Exercise description
Could you copy the records below exactly, keeping none of the images?

*** Supplied records

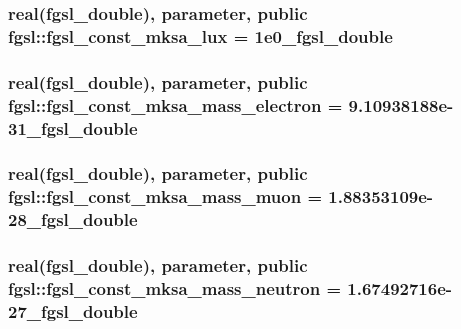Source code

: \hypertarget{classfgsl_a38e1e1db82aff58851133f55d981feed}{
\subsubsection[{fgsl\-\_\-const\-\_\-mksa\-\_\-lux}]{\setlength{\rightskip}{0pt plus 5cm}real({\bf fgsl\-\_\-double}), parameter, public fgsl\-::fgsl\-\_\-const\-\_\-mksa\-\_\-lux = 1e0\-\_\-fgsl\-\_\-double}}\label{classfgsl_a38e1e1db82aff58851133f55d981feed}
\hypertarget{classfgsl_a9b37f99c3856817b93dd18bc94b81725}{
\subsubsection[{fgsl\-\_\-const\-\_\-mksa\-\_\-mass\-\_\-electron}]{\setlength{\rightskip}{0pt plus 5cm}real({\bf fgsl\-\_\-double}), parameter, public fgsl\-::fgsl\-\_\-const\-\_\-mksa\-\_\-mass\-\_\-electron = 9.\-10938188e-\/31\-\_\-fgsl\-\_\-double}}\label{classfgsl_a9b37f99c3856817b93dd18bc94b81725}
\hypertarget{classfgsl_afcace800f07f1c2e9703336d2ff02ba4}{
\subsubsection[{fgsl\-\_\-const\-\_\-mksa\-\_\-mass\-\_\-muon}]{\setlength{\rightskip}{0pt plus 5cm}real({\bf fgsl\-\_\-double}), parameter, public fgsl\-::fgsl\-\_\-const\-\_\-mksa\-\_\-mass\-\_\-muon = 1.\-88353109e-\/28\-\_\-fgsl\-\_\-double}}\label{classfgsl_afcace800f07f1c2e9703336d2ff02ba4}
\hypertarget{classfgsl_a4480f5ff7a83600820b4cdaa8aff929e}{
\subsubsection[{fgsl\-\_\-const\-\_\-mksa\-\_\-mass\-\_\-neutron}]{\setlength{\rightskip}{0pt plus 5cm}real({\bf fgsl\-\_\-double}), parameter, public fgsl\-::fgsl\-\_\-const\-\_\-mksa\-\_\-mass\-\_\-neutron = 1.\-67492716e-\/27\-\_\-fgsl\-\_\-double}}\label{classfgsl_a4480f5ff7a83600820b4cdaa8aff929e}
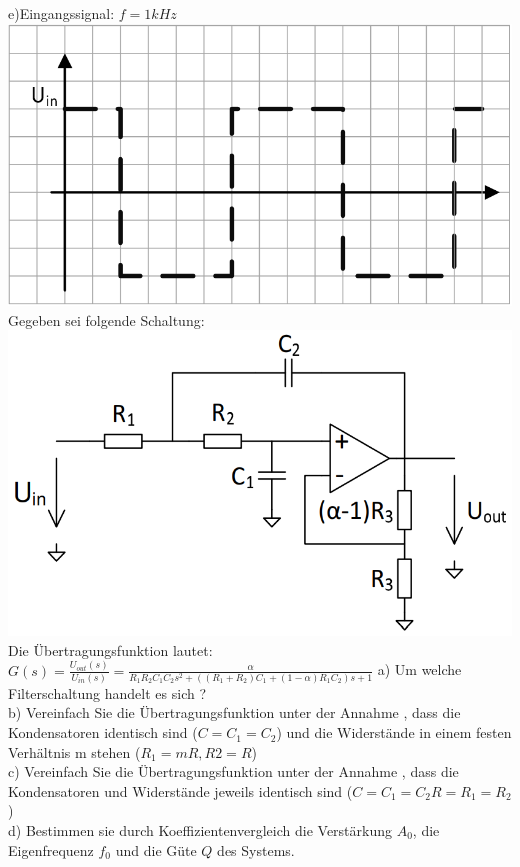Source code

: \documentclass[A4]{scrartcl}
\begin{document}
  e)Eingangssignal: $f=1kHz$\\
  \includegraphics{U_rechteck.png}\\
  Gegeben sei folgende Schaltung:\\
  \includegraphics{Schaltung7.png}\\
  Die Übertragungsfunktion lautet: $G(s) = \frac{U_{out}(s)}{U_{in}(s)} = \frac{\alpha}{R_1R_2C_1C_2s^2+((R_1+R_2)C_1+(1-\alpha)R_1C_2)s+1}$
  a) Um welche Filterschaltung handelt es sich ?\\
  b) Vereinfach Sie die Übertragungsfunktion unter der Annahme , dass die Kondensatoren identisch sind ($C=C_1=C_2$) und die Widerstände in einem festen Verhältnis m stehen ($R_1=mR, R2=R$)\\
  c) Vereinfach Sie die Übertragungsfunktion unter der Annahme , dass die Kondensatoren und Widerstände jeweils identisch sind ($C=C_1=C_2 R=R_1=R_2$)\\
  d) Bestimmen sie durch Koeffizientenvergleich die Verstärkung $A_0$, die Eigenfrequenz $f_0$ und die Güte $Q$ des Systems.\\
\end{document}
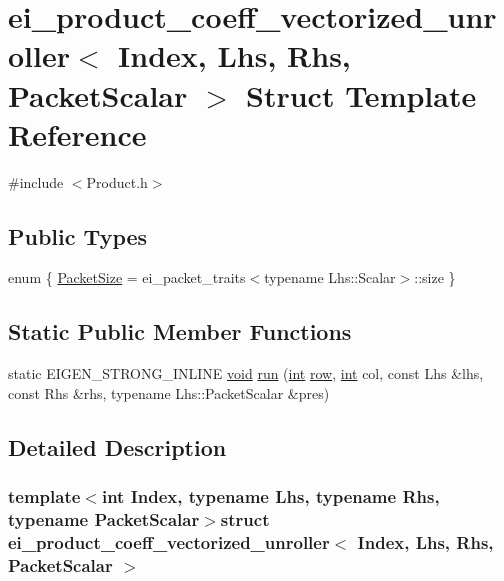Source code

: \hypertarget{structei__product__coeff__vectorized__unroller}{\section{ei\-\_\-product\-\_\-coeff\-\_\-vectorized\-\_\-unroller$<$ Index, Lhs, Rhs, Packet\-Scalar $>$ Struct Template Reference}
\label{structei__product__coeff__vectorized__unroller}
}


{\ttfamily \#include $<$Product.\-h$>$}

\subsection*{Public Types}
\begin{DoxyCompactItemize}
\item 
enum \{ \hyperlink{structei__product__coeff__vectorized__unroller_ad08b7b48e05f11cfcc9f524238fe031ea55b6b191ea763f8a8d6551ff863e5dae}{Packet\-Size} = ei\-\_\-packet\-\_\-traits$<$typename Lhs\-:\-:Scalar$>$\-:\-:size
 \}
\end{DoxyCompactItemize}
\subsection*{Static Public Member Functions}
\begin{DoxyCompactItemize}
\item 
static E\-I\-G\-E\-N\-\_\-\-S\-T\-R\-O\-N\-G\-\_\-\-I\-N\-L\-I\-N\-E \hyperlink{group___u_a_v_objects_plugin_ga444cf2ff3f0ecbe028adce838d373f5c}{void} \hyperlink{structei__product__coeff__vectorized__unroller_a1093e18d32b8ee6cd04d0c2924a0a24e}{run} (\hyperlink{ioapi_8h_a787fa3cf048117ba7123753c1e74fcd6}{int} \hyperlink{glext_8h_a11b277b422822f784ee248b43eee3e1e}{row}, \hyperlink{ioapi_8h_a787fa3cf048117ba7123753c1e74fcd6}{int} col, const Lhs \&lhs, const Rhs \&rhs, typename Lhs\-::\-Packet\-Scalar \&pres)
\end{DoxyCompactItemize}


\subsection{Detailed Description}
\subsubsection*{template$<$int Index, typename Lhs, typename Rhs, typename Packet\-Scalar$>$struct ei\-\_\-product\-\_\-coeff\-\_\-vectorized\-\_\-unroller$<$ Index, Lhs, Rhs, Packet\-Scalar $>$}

******

Answer to the problem
Source code

: \hypertarget{classfgsl_a38e1e1db82aff58851133f55d981feed}{
\subsubsection[{fgsl\-\_\-const\-\_\-mksa\-\_\-lux}]{\setlength{\rightskip}{0pt plus 5cm}real({\bf fgsl\-\_\-double}), parameter, public fgsl\-::fgsl\-\_\-const\-\_\-mksa\-\_\-lux = 1e0\-\_\-fgsl\-\_\-double}}\label{classfgsl_a38e1e1db82aff58851133f55d981feed}
\hypertarget{classfgsl_a9b37f99c3856817b93dd18bc94b81725}{
\subsubsection[{fgsl\-\_\-const\-\_\-mksa\-\_\-mass\-\_\-electron}]{\setlength{\rightskip}{0pt plus 5cm}real({\bf fgsl\-\_\-double}), parameter, public fgsl\-::fgsl\-\_\-const\-\_\-mksa\-\_\-mass\-\_\-electron = 9.\-10938188e-\/31\-\_\-fgsl\-\_\-double}}\label{classfgsl_a9b37f99c3856817b93dd18bc94b81725}
\hypertarget{classfgsl_afcace800f07f1c2e9703336d2ff02ba4}{
\subsubsection[{fgsl\-\_\-const\-\_\-mksa\-\_\-mass\-\_\-muon}]{\setlength{\rightskip}{0pt plus 5cm}real({\bf fgsl\-\_\-double}), parameter, public fgsl\-::fgsl\-\_\-const\-\_\-mksa\-\_\-mass\-\_\-muon = 1.\-88353109e-\/28\-\_\-fgsl\-\_\-double}}\label{classfgsl_afcace800f07f1c2e9703336d2ff02ba4}
\hypertarget{classfgsl_a4480f5ff7a83600820b4cdaa8aff929e}{
\subsubsection[{fgsl\-\_\-const\-\_\-mksa\-\_\-mass\-\_\-neutron}]{\setlength{\rightskip}{0pt plus 5cm}real({\bf fgsl\-\_\-double}), parameter, public fgsl\-::fgsl\-\_\-const\-\_\-mksa\-\_\-mass\-\_\-neutron = 1.\-67492716e-\/27\-\_\-fgsl\-\_\-double}}\label{classfgsl_a4480f5ff7a83600820b4cdaa8aff929e}
Source code

: \documentclass[A4]{scrartcl}
\begin{document}
  e)Eingangssignal: $f=1kHz$\\
  \includegraphics{U_rechteck.png}\\
  Gegeben sei folgende Schaltung:\\
  \includegraphics{Schaltung7.png}\\
  Die Übertragungsfunktion lautet: $G(s) = \frac{U_{out}(s)}{U_{in}(s)} = \frac{\alpha}{R_1R_2C_1C_2s^2+((R_1+R_2)C_1+(1-\alpha)R_1C_2)s+1}$
  a) Um welche Filterschaltung handelt es sich ?\\
  b) Vereinfach Sie die Übertragungsfunktion unter der Annahme , dass die Kondensatoren identisch sind ($C=C_1=C_2$) und die Widerstände in einem festen Verhältnis m stehen ($R_1=mR, R2=R$)\\
  c) Vereinfach Sie die Übertragungsfunktion unter der Annahme , dass die Kondensatoren und Widerstände jeweils identisch sind ($C=C_1=C_2 R=R_1=R_2$)\\
  d) Bestimmen sie durch Koeffizientenvergleich die Verstärkung $A_0$, die Eigenfrequenz $f_0$ und die Güte $Q$ des Systems.\\
\end{document}
Source code

: \hypertarget{structei__product__coeff__vectorized__unroller}{\section{ei\-\_\-product\-\_\-coeff\-\_\-vectorized\-\_\-unroller$<$ Index, Lhs, Rhs, Packet\-Scalar $>$ Struct Template Reference}
\label{structei__product__coeff__vectorized__unroller}
}


{\ttfamily \#include $<$Product.\-h$>$}

\subsection*{Public Types}
\begin{DoxyCompactItemize}
\item 
enum \{ \hyperlink{structei__product__coeff__vectorized__unroller_ad08b7b48e05f11cfcc9f524238fe031ea55b6b191ea763f8a8d6551ff863e5dae}{Packet\-Size} = ei\-\_\-packet\-\_\-traits$<$typename Lhs\-:\-:Scalar$>$\-:\-:size
 \}
\end{DoxyCompactItemize}
\subsection*{Static Public Member Functions}
\begin{DoxyCompactItemize}
\item 
static E\-I\-G\-E\-N\-\_\-\-S\-T\-R\-O\-N\-G\-\_\-\-I\-N\-L\-I\-N\-E \hyperlink{group___u_a_v_objects_plugin_ga444cf2ff3f0ecbe028adce838d373f5c}{void} \hyperlink{structei__product__coeff__vectorized__unroller_a1093e18d32b8ee6cd04d0c2924a0a24e}{run} (\hyperlink{ioapi_8h_a787fa3cf048117ba7123753c1e74fcd6}{int} \hyperlink{glext_8h_a11b277b422822f784ee248b43eee3e1e}{row}, \hyperlink{ioapi_8h_a787fa3cf048117ba7123753c1e74fcd6}{int} col, const Lhs \&lhs, const Rhs \&rhs, typename Lhs\-::\-Packet\-Scalar \&pres)
\end{DoxyCompactItemize}


\subsection{Detailed Description}
\subsubsection*{template$<$int Index, typename Lhs, typename Rhs, typename Packet\-Scalar$>$struct ei\-\_\-product\-\_\-coeff\-\_\-vectorized\-\_\-unroller$<$ Index, Lhs, Rhs, Packet\-Scalar $>$}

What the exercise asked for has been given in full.